[Entries taken from a collection]
###
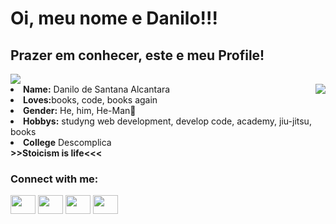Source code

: # Oi, meu nome e Danilo!!! 
##  Prazer em conhecer, este e meu Profile!

<body>
  <div>
<!-- <a href="https://discord.com/users/856372186843709480" > -->
   <img src="https://lanyard.cnrad.dev/api/856372186843709480?idleMessage=Cause,%20baby,%20tonight%20we're%20beautiful%20now&animated=true&theme=dark&borderRadius=20&hideBadges=true&hideDiscrim=true&bg=212121"  />
  
<div align="center">
<img src="https://imgur.com/vxnYhus.gif" align="right">
  </div>
<li>
 <b>Name:</b> Danilo de Santana Alcantara 
</li>
<li>
<b>Loves:</b>books, code, books again
</li>
<li>
<b>Gender:</b> He, him, He-Man🤨
</li>
<li>
<b>Hobbys:</b> studyng web development, develop code, academy, jiu-jitsu, books
</li>
<li>
 <b> College</b>  Descomplica
</li>
    <b>>>Stoicism is life<<<</b>
  </div>
      <h3 align="left">Connect with me:</h3>
<p align="left">
<a href="seu link" target="blank"><img align="center" src="https://cdn.jsdelivr.net/npm/simple-icons@3.0.1/icons/twitter.svg" alt="" height="30" width="40"/></a>
<a href="seu link" target="blank"><img align="center" src="https://cdn.jsdelivr.net/npm/simple-icons@3.0.1/icons/linkedin.svg" alt="" height="30" width="40" /></a>
<a href="seu link" target="blank"><img align="center" src="https://cdn.jsdelivr.net/npm/simple-icons@3.0.1/icons/instagram.svg" alt="" height="30" width="40" /></a>
<a href="seu link" target="blank"><img align="center" src="https://cdn.jsdelivr.net/npm/simple-icons@3.0.1/icons/youtube.svg" alt="" height="30" width="40" /></a>
</p>
</body>
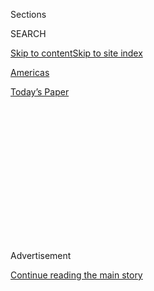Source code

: <div id="app">

<div>

<div>

<div>

<div class="NYTAppHideMasthead css-1q2w90k e1suatyy0">

<div class="section css-ui9rw0 e1suatyy2">

<div class="css-eph4ug er09x8g0">

<div class="css-6n7j50">

</div>

<span class="css-1dv1kvn">Sections</span>

<div class="css-10488qs">

<span class="css-1dv1kvn">SEARCH</span>

</div>

[Skip to content](#site-content)[Skip to site
index](#site-index)

</div>

<div id="masthead-section-label" class="css-1wr3we4 eaxe0e00">

[Americas](https://www.nytimes.com/section/world/americas)

</div>

<div class="css-10698na e1huz5gh0">

</div>

</div>

<div id="masthead-bar-one" class="section hasLinks css-15hmgas e1csuq9d3">

<div class="css-uqyvli e1csuq9d0">

</div>

<div class="css-1uqjmks e1csuq9d1">

</div>

<div class="css-9e9ivx">

[](https://myaccount.nytimes.com/auth/login?response_type=cookie&client_id=vi)

</div>

<div class="css-1bvtpon e1csuq9d2">

[Today’s
Paper](https://www.nytimes.com/section/todayspaper)

</div>

</div>

</div>

</div>

<div data-aria-hidden="false">

<div id="site-content" data-role="main">

<div>

<div class="css-1aor85t" style="opacity:0.000000001;z-index:-1;visibility:hidden">

<div class="css-1hqnpie">

<div class="css-epjblv">

<span class="css-17xtcya">[Americas](/section/world/americas)</span><span class="css-x15j1o">|</span><span class="css-fwqvlz">Nikki
Haley Puts U.N. on Notice: U.S. Is ‘Taking
Names’</span>

</div>

<div class="css-k008qs">

<div class="css-1iwv8en">

<span class="css-18z7m18"></span>

<div>

</div>

</div>

<span class="css-1n6z4y">https://nyti.ms/2kbFMWh</span>

<div class="css-1705lsu">

<div class="css-4xjgmj">

<div class="css-4skfbu" data-role="toolbar" data-aria-label="Social Media Share buttons, Save button, and Comments Panel with current comment count" data-testid="share-tools">

  - 
  - 
  - 
  - 
    
    <div class="css-6n7j50">
    
    </div>

  - 

</div>

</div>

</div>

</div>

</div>

</div>

<div class="css-13pd83m">

</div>

<div id="top-wrapper" class="css-1sy8kpn">

<div id="top-slug" class="css-l9onyx">

Advertisement

</div>

[Continue reading the main
story](#after-top)

<div class="ad top-wrapper" style="text-align:center;height:100%;display:block;min-height:250px">

<div id="top" class="place-ad" data-position="top" data-size-key="top">

</div>

</div>

<div id="after-top">

</div>

</div>

<div id="sponsor-wrapper" class="css-1hyfx7x">

<div id="sponsor-slug" class="css-19vbshk">

Supported by

</div>

[Continue reading the main
story](#after-sponsor)

<div id="sponsor" class="ad sponsor-wrapper" style="text-align:center;height:100%;display:block">

</div>

<div id="after-sponsor">

</div>

</div>

<div class="css-1vkm6nb ehdk2mb0">

# Nikki Haley Puts U.N. on Notice: U.S. Is ‘Taking Names’

</div>

![<span class="css-16f3y1r e13ogyst0">Nikki Haley, on Friday, her first
day as United States ambassador to the United Nations, said she was
there to institute change and support allies, adding that "for those who
don't have our back, we're taking
names."</span><span class="css-cch8ym"><span class="css-1dv1kvn">Credit</span><span class="css-cnj6d5 e1z0qqy90" itemprop="copyrightHolder"><span class="css-1ly73wi e1tej78p0">Credit...</span><span>Mike
Segar/Reuters</span></span></span>](https://static01.nyt.com/images/2017/02/03/world/28NATIONS/28NATIONS-videoSixteenByNineJumbo1600.jpg)

<div class="css-xt80pu e12qa4dv0">

<div class="css-18e8msd">

<div class="css-vp77d3 epjyd6m0">

<div class="css-1baulvz">

By [<span class="css-1baulvz last-byline" itemprop="name">Somini
Sengupta</span>](http://www.nytimes.com/by/somini-sengupta)

</div>

</div>

  - Jan. 27,
    2017

  - 
    
    <div class="css-4xjgmj">
    
    <div class="css-d8bdto" data-role="toolbar" data-aria-label="Social Media Share buttons, Save button, and Comments Panel with current comment count" data-testid="share-tools">
    
      - 
      - 
      - 
      - 
        
        <div class="css-6n7j50">
        
        </div>
    
      - 
    
    </div>
    
    </div>

</div>

</div>

<div class="section meteredContent css-1r7ky0e" name="articleBody" itemprop="articleBody">

<div class="css-1fanzo5 StoryBodyCompanionColumn">

<div class="css-53u6y8">

UNITED NATIONS — The American ambassador to the United Nations, [Nikki
R.
Haley](https://www.nytimes.com/2016/11/23/us/politics/nikki-haley-donald-trump-un-ambassador.html),
issued a stark warning on Friday to allies and rivals abroad, saying in
her first remarks at the headquarters of the world body that the Trump
administration would hold to account those who do not back the United
States.

“You’re going to see a change in the way we do business,” Ms. Haley
said. “Our goal with the administration is to show value at the U.N.,
and the way we’ll show value is to show our strength, show our voice,
have the backs of our allies and make sure our allies have our back as
well.”

“For those who don’t have our back,” she added, “we’re taking names; we
will make points to respond to that accordingly.”

Ms. Haley offered no further details in brief remarks to reporters, nor
did she take questions, before presenting her diplomatic credentials to
the secretary general, António Guterres. A former socialist politician
from Portugal who took over the United Nations at the start of the year,
Mr. Guterres is under pressure to persuade the Trump administration to
not gouge the organization and to uphold America’s international
obligations, including on climate change.

</div>

</div>

<div class="css-1fanzo5 StoryBodyCompanionColumn">

<div class="css-53u6y8">

President Trump has
[dismissed](https://www.nytimes.com/2017/01/04/world/americas/united-nations-donald-trump-antonio-guterres.html?_r=0)
the United Nations as a social club and suggested the United States
could cut its funding of the organization’s efforts. His “[America
first](https://www.nytimes.com/interactive/2017/01/20/us/politics/donald-trump-inauguration-speech-transcript.html)”
pledges have raised concerns among diplomats at the United Nations about
his commitment to international cooperation.

</div>

</div>

<div class="css-cfo9c3">

</div>

<div class="css-1fanzo5 StoryBodyCompanionColumn">

<div class="css-53u6y8">

The administration’s antipathy toward the United Nations has been
sharpened since a Security Council resolution last month [condemning
Israeli
settlements](https://www.nytimes.com/2016/12/23/world/middleeast/israel-settlements-un-vote.html).
Mr. Trump and Ms. Haley have criticized the Obama administration’s
decision not to veto the resolution. And several Republican senators
have supported legislation threatening to defund the United Nations
unless the Security Council reverses the terms of the resolution, which
Council diplomats say would be politically unworkable.

The United States is the United Nations’ largest single donor, providing
22 percent of its regular budget, according to the terms of an
international agreement that sets a country’s contribution based on its
wealth. That assessed contribution pays for operating expenses like the
electricity bills at its headquarters and human rights investigations in
places like Syria and South Sudan. The United States also contributes
voluntarily to other United Nations programs, including those that
provide food and blankets to refugees fleeing war zones and that
immunize children against preventable diseases.

A draft executive order [obtained by The New York
Times](https://www.nytimes.com/2017/01/25/us/politics/united-nations-trump-administration.html)
proposes at least a 40 percent cut to those voluntary funds. Some of the
provisions in the draft text are redundant, and it is unclear how
serious these proposals are, or if they will ever be signed. Current and
former officials said Friday that the Trump administration was delaying
its plan to issue the order.

</div>

</div>

<div class="css-1fanzo5 StoryBodyCompanionColumn">

<div class="css-53u6y8">

The money that the United States voluntarily contributes to the United
Nations is a little over 0.1 percent of the total federal budget. Some
Republican lawmakers have sought in the past to make some of the
assessed dues also voluntary, but that idea has never passed muster with
Congress. One area that is likely to draw scrutiny from the Trump
administration, judging from what Ms. Haley said [during her
confirmation
hearing](https://www.nytimes.com/2017/01/18/us/politics/nikki-haley-un-ambassador-russia-war-crime.html),
is peacekeeping. The United States pays the largest share of the
peacekeeping budget — about 28 percent — but provides virtually no
soldiers The threats to cut funding come as China has stepped up its
role at the United Nations, increasing its support for peacekeeping and
development aid. China also has a veto in the Security Council. “This is
a time of strength, this is a time of action, this is a time of getting
things done,” Ms. Haley said on Friday, adding that she was prepared to
re-evaluate the United Nations’ efforts.

“Everything that’s working we’re going to make it better. Everything
that’s not working we’re going to try and fix. And anything that seems
to be obsolete and not necessary we’re going to do away with,” she said.

Her tone was in contrast to a far more conciliatory approach just days
ago, when she faced a Senate confirmation hearing. There, she said she
did not favor a “slash and burn” approach to American contributions to
the United Nations, but she questioned its value to American national
interests.

“Are we getting what we pay for?” she asked.

Ms. Haley, 45, a former Republican governor of South Carolina and one of
Mr. Trump’s most outspoken critics during the campaign, had [tried to
distance
herself](https://www.nytimes.com/2017/01/18/us/politics/nikki-haley-un-ambassador-russia-war-crime.html)
from some of what Mr. Trump has said about international diplomacy. She
has said she favors continuing sanctions against Russia, for instance,
but also cooperation with the Kremlin on counterterrorism. She has said
she is concerned about security threats posed by refugees, and while she
said climate change was “on the table,” she said she did not favor
policies that imperiled business.

</div>

</div>

</div>

<div>

</div>

<div>

</div>

<div>

</div>

<div>

<div id="bottom-wrapper" class="css-1ede5it">

<div id="bottom-slug" class="css-l9onyx">

Advertisement

</div>

[Continue reading the main
story](#after-bottom)

<div id="bottom" class="ad bottom-wrapper" style="text-align:center;height:100%;display:block;min-height:90px">

</div>

<div id="after-bottom">

</div>

</div>

</div>

</div>

</div>

## Site Index

<div>

</div>

## Site Information Navigation

  - [© <span>2020</span> <span>The New York Times
    Company</span>](https://help.nytimes.com/hc/en-us/articles/115014792127-Copyright-notice)

<!-- end list -->

  - [NYTCo](https://www.nytco.com/)
  - [Contact
    Us](https://help.nytimes.com/hc/en-us/articles/115015385887-Contact-Us)
  - [Work with us](https://www.nytco.com/careers/)
  - [Advertise](https://nytmediakit.com/)
  - [T Brand Studio](http://www.tbrandstudio.com/)
  - [Your Ad
    Choices](https://www.nytimes.com/privacy/cookie-policy#how-do-i-manage-trackers)
  - [Privacy](https://www.nytimes.com/privacy)
  - [Terms of
    Service](https://help.nytimes.com/hc/en-us/articles/115014893428-Terms-of-service)
  - [Terms of
    Sale](https://help.nytimes.com/hc/en-us/articles/115014893968-Terms-of-sale)
  - [Site
    Map](https://spiderbites.nytimes.com)
  - [Help](https://help.nytimes.com/hc/en-us)
  - [Subscriptions](https://www.nytimes.com/subscription?campaignId=37WXW)

</div>

</div>

</div>

</div>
###
Goal of the exercise
Look through the data above and report every line in which "threats" appears.

Finished exercise
soldiers The threats to cut funding come as China has stepped up its
she is concerned about security threats posed by refugees, and while she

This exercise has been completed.